+++ Data in this exercise +++

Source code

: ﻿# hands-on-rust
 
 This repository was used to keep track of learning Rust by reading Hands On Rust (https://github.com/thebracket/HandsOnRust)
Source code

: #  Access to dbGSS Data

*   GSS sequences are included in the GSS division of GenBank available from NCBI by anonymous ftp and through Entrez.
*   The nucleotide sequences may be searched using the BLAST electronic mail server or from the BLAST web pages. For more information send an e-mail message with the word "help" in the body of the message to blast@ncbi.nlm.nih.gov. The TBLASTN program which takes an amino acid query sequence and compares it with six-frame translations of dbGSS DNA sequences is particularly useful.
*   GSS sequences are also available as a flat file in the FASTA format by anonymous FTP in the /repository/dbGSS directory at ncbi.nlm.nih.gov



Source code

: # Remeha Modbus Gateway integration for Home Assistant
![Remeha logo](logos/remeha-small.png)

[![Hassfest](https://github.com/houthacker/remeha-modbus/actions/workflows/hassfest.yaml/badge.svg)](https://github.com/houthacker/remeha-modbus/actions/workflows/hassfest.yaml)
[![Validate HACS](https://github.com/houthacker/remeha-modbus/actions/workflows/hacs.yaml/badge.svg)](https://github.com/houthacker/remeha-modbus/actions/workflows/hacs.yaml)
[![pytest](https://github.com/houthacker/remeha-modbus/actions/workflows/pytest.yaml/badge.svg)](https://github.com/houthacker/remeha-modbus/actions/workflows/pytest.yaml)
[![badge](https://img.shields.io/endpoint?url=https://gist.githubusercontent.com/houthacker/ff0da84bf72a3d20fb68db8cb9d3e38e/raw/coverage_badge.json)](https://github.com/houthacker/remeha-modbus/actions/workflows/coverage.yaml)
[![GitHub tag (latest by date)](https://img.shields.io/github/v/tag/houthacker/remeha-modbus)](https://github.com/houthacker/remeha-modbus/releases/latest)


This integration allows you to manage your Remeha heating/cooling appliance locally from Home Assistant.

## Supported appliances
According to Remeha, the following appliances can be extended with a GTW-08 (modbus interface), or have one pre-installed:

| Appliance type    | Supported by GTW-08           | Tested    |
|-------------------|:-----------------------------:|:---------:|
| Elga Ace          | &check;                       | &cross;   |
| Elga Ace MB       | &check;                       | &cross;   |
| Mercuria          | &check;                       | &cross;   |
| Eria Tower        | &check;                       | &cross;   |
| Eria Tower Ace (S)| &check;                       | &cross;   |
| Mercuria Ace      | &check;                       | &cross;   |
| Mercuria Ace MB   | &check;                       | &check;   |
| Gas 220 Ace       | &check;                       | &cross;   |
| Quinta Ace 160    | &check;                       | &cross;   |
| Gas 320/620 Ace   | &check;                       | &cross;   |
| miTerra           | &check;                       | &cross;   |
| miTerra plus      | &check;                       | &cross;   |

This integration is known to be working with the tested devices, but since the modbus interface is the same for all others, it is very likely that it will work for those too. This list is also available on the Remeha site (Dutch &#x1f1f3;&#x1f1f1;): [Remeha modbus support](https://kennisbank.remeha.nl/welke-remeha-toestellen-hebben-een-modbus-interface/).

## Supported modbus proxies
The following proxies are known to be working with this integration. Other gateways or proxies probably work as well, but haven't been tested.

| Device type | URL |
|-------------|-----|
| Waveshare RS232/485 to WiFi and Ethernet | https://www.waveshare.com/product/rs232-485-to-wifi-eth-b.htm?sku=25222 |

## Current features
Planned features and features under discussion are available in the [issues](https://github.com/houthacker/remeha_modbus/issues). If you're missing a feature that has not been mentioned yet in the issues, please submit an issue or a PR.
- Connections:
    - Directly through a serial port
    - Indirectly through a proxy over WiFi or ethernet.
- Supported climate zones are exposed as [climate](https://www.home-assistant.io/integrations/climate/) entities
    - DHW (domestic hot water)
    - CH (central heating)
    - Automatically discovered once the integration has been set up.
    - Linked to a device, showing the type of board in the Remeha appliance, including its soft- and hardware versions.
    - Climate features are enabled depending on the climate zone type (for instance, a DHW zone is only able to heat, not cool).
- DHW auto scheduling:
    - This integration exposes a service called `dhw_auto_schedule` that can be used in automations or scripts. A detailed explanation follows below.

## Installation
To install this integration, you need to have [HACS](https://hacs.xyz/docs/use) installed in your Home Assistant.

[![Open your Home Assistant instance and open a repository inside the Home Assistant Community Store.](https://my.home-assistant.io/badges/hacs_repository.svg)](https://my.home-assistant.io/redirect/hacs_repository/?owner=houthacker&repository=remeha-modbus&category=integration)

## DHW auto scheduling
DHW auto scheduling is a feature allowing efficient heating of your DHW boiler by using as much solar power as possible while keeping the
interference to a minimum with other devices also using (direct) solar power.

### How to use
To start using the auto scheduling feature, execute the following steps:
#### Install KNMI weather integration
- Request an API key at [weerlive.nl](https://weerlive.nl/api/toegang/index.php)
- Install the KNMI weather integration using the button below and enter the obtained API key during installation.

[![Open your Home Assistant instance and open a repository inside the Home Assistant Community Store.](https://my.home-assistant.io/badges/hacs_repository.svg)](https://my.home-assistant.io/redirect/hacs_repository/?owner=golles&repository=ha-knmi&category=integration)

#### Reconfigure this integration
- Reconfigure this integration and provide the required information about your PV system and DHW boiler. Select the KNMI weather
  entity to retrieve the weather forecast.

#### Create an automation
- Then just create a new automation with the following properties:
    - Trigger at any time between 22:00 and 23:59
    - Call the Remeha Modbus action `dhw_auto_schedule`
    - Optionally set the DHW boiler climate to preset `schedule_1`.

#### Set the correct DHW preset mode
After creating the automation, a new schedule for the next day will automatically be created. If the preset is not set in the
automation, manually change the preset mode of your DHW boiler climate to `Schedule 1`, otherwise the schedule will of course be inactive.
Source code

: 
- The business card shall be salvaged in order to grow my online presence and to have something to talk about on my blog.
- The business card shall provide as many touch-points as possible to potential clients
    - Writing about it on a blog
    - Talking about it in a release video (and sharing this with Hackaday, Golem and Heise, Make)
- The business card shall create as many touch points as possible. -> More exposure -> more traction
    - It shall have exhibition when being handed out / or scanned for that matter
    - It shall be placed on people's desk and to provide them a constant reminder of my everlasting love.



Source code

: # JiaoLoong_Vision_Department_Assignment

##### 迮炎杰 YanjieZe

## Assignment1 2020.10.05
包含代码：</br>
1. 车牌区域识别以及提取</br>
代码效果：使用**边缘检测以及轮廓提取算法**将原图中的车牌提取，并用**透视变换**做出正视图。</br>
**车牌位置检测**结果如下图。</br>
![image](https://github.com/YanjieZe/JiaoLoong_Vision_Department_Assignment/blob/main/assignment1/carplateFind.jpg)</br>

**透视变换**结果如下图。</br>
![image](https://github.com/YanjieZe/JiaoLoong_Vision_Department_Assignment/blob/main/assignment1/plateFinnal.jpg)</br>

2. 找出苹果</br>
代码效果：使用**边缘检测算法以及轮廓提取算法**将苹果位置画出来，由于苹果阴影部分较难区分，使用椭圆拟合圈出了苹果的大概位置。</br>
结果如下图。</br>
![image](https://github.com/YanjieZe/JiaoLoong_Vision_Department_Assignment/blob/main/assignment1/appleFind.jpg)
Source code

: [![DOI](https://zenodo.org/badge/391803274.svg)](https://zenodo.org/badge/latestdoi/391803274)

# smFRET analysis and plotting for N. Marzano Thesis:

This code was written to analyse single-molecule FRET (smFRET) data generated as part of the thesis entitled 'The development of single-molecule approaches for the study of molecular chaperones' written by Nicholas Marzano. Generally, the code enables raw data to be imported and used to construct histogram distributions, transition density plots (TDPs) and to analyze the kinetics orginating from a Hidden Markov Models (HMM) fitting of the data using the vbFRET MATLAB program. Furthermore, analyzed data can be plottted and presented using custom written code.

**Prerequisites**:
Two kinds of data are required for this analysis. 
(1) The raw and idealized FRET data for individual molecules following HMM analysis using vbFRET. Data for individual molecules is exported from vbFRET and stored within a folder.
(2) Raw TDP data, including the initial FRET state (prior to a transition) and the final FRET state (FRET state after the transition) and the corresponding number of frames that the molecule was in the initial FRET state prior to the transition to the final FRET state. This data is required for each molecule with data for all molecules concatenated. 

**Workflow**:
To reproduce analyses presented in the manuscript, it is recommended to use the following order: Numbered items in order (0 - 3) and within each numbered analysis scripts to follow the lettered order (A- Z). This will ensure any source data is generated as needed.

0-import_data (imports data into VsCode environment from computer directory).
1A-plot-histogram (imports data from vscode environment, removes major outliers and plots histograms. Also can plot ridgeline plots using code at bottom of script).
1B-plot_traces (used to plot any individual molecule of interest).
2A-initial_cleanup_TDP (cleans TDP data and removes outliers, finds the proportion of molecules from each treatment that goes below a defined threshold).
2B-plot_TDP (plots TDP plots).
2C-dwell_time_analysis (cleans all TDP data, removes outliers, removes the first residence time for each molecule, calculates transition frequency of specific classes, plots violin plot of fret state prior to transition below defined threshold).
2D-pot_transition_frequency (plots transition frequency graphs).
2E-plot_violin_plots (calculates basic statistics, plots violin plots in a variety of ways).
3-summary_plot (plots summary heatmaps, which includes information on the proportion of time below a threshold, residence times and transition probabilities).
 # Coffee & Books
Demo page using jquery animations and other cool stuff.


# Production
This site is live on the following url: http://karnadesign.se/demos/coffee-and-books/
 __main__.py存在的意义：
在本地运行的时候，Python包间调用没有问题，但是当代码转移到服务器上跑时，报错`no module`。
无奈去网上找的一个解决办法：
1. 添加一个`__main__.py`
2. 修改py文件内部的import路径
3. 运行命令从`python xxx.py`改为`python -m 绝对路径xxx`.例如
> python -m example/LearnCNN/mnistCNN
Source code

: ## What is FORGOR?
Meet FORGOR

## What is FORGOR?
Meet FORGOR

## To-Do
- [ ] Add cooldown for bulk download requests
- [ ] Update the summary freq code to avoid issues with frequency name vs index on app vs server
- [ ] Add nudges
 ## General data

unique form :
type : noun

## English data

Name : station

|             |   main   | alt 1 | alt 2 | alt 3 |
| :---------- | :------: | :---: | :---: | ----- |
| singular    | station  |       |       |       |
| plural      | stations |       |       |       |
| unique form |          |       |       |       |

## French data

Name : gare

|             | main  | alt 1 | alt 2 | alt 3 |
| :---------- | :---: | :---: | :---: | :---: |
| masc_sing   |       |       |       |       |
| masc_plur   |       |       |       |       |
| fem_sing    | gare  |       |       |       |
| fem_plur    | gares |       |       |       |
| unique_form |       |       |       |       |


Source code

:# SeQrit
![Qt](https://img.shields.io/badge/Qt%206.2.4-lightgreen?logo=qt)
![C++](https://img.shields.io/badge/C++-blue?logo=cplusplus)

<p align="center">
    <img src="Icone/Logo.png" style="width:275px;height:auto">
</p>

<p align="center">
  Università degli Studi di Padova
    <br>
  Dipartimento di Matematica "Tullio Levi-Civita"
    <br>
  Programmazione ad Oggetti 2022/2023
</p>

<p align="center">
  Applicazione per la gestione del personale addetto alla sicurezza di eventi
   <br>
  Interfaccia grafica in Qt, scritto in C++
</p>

+++

Once you find the line with "# smFRET analysis" above, print it and every line after it up to and including the line with "1B-plot_traces (used to", exactly as written and nothing else.

# smFRET analysis and plotting for N. Marzano Thesis:

This code was written to analyse single-molecule FRET (smFRET) data generated as part of the thesis entitled 'The development of single-molecule approaches for the study of molecular chaperones' written by Nicholas Marzano. Generally, the code enables raw data to be imported and used to construct histogram distributions, transition density plots (TDPs) and to analyze the kinetics orginating from a Hidden Markov Models (HMM) fitting of the data using the vbFRET MATLAB program. Furthermore, analyzed data can be plottted and presented using custom written code.

**Prerequisites**:
Two kinds of data are required for this analysis. 
(1) The raw and idealized FRET data for individual molecules following HMM analysis using vbFRET. Data for individual molecules is exported from vbFRET and stored within a folder.
(2) Raw TDP data, including the initial FRET state (prior to a transition) and the final FRET state (FRET state after the transition) and the corresponding number of frames that the molecule was in the initial FRET state prior to the transition to the final FRET state. This data is required for each molecule with data for all molecules concatenated. 

**Workflow**:
To reproduce analyses presented in the manuscript, it is recommended to use the following order: Numbered items in order (0 - 3) and within each numbered analysis scripts to follow the lettered order (A- Z). This will ensure any source data is generated as needed.

0-import_data (imports data into VsCode environment from computer directory).
1A-plot-histogram (imports data from vscode environment, removes major outliers and plots histograms. Also can plot ridgeline plots using code at bottom of script).
1B-plot_traces (used to plot any individual molecule of interest).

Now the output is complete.